Pop culture refers to 3-piece friendships as the kind where 2 probably haven’t spoken to each other in years, and it’s the responsibility of the 3rd to bring them together, such as on a bachelor trip to Spain for illustration purposes. It also paints the picture of 3 best friends who live together and work together and know each other’s daily occurrences only moments after they actually take place, such that nothing can ever come in the middle of their friendship. Well, that’s fiction, and it’s pretty far from reality.
In normal, healthy 3-piece friendships, there is a constantly changing dynamic. It’s difficult to place your finger on a point in time where all 3 participants are equally tight and informed about the others’ lives. The dynamic shifts like the moving staircases in Hogwarts, and each person finds themselves at the edge without the staircase attached, watching it move floors and not knowing how to bring it back. More often than not, conversations are interspersed with exclamations of ‘oh yeah, you told me this!’, while 1 friend clearly wasn’t told this and just has to nod with a hint of curiosity and jealousy. The conversation progresses, and the friend finds themself wanting to scream ‘yes, I’m also aware of this information!’ mid-way, attempting to jump onto the staircase before it shifts and leaves them behind.
In reality, all 3 love and cherish the others deeply and completely, and find themselves wanting to share their lives with both at the exact same point in time. However, geographies, time zone differences, careers and families come in the way, delaying the opportunity for a meaningful connection. As these characters evolve, change and develop new and varied interests, it becomes difficult to identify the primary nerve that brought them together in the first place.
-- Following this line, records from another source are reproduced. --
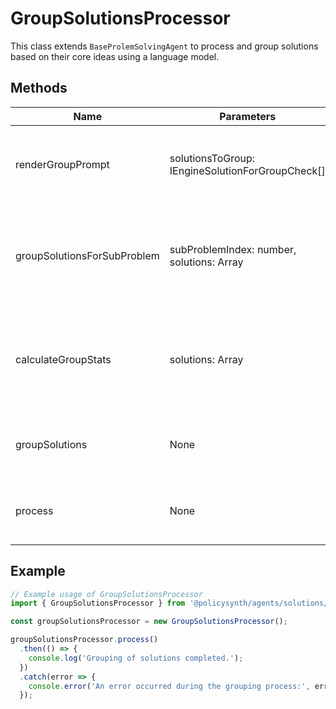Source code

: # GroupSolutionsProcessor

This class extends `BaseProlemSolvingAgent` to process and group solutions based on their core ideas using a language model.

## Methods

| Name                             | Parameters                                                                 | Return Type            | Description                                                                                   |
|----------------------------------|----------------------------------------------------------------------------|------------------------|-----------------------------------------------------------------------------------------------|
| renderGroupPrompt                | solutionsToGroup: IEngineSolutionForGroupCheck[]                          | Promise<SystemMessage[]> | Prepares the prompt for the language model to group solutions.                                |
| groupSolutionsForSubProblem      | subProblemIndex: number, solutions: Array<IEngineSolution>                | Promise<void>          | Groups solutions for a specific sub-problem based on their core ideas.                        |
| calculateGroupStats              | solutions: Array<IEngineSolution>                                         | Promise<void>          | Calculates statistics for the grouped solutions, such as total groups and ungrouped solutions.|
| groupSolutions                   | None                                                                     | Promise<void>          | Groups solutions across all sub-problems.                                                     |
| process                          | None                                                                     | Promise<void>          | Initiates the process of grouping solution components.                                         |

## Example

```javascript
// Example usage of GroupSolutionsProcessor
import { GroupSolutionsProcessor } from '@policysynth/agents/solutions/group/groupSolutions.js';

const groupSolutionsProcessor = new GroupSolutionsProcessor();

groupSolutionsProcessor.process()
  .then(() => {
    console.log('Grouping of solutions completed.');
  })
  .catch(error => {
    console.error('An error occurred during the grouping process:', error);
  });
```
It’s intact of course, but becomes slightly buried under all that evolution.
When just 2 people are involved, it’s easier to mend any kinks because the equation has only 2 variables. Throw in a 3rd variable, and we’re all gasping for air (I’m looking at you, 7th-grade math teachers). As the characters involved clumsily transform into adults, they constantly figure out how to maintain the erstwhile perfectly equilateral triangle, but instead watch it morph into something awkward and obtuse.
Nonetheless, there’s an indescribable safety in a normal, healthy, 3-piece friendship. You know that you can talk to either one about your insecurities, and they will do the job of filling the other in, in case you haven’t within a stipulated period. You’re gaining 2 opinions, sometimes extremely different from each other, but with a compounding effect on the value you receive. When you screw up, there’s room for one to be stern with you and the other to reassure you, promising you that the other loves you and will come around.
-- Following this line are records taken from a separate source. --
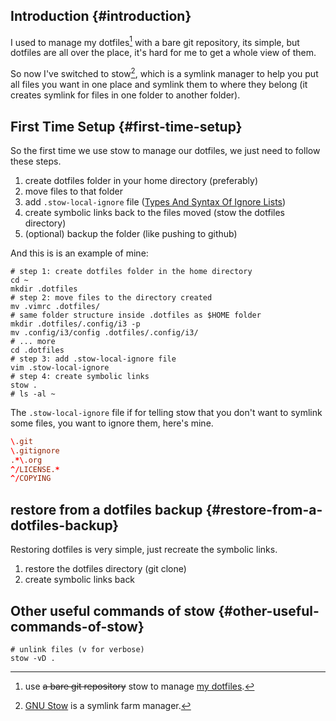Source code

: 
## Introduction {#introduction}

I used to manage my dotfiles[^fn:1] with a bare git repository, its simple, but dotfiles are all over the place, it's hard for me to get a whole view of them.

So now I've switched to stow[^fn:2], which is a symlink manager to help you put all files you want in one place and symlink them to where they belong (it creates symlink for files in one folder to another folder).


## First Time Setup {#first-time-setup}

So the first time we use stow to manage our dotfiles, we just need to follow these steps.

1.  create dotfiles folder in your home directory (preferably)
2.  move files to that folder
3.  add `.stow-local-ignore` file ([Types And Syntax Of Ignore Lists](https://www.gnu.org/software/stow/manual/html_node/Types-And-Syntax-Of-Ignore-Lists.html))
4.  create symbolic links back to the files moved (stow the dotfiles directory)
5.  (optional) backup the folder (like pushing to github)

And this is is an example of mine:

```shell
# step 1: create dotfiles folder in the home directory
cd ~
mkdir .dotfiles
# step 2: move files to the directory created
mv .vimrc .dotfiles/
# same folder structure inside .dotfiles as $HOME folder
mkdir .dotfiles/.config/i3 -p
mv .config/i3/config .dotfiles/.config/i3/
# ... more
cd .dotfiles
# step 3: add .stow-local-ignore file
vim .stow-local-ignore
# step 4: create symbolic links
stow .
# ls -al ~
```

The `.stow-local-ignore` file if for telling stow that you don't want to symlink some files, you want to ignore them, here's mine.

```conf
\.git
\.gitignore
.*\.org
^/LICENSE.*
^/COPYING
```


## restore from a dotfiles backup {#restore-from-a-dotfiles-backup}

Restoring dotfiles is very simple, just recreate the symbolic links.

1.  restore the dotfiles directory (git clone)
2.  create symbolic links back


## Other useful commands of stow {#other-useful-commands-of-stow}

```shell
# unlink files (v for verbose)
stow -vD .
```

[^fn:1]: use ~~a bare git repository~~ stow  to manage [my dotfiles](https://github.com/sky-bro/.dotfiles).
[^fn:2]: [GNU Stow](https://www.gnu.org/software/stow/) is a symlink farm manager.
In such friendships, all the variables carry equal significance; but they’re just that, variables. They are unknown and solving the equation takes hard work and effort and some tears will inevitably be shed and some giggles will 100% be disseminated. There’s no ugly history, no suppressed anger, no jealousy — just 3 people figuring out how to keep their friendship growing as they too grow.
The fact that any 2 may have stronger similar interests, provides scope for the 3rd to be exposed to and learn more. The fact that any 2 may know more about each other’s lives, enables the 3rd to offer a fresh perspective that perhaps the 2 hadn’t thought of. The fact that while the ‘any 2’ are perhaps strengthening their bond they miss the 3rd, is a testament to the wholesomeness of the friendship altogether.
I call these ‘trivialities’ because they are anything but. They are tough to comprehend and manoeuvre, and even tougher to overcome. In my opinion, it’s such ‘trivialities’ that make relationships classifiable as those worth fighting for and make them feel just as indestructible after years of change and evolution.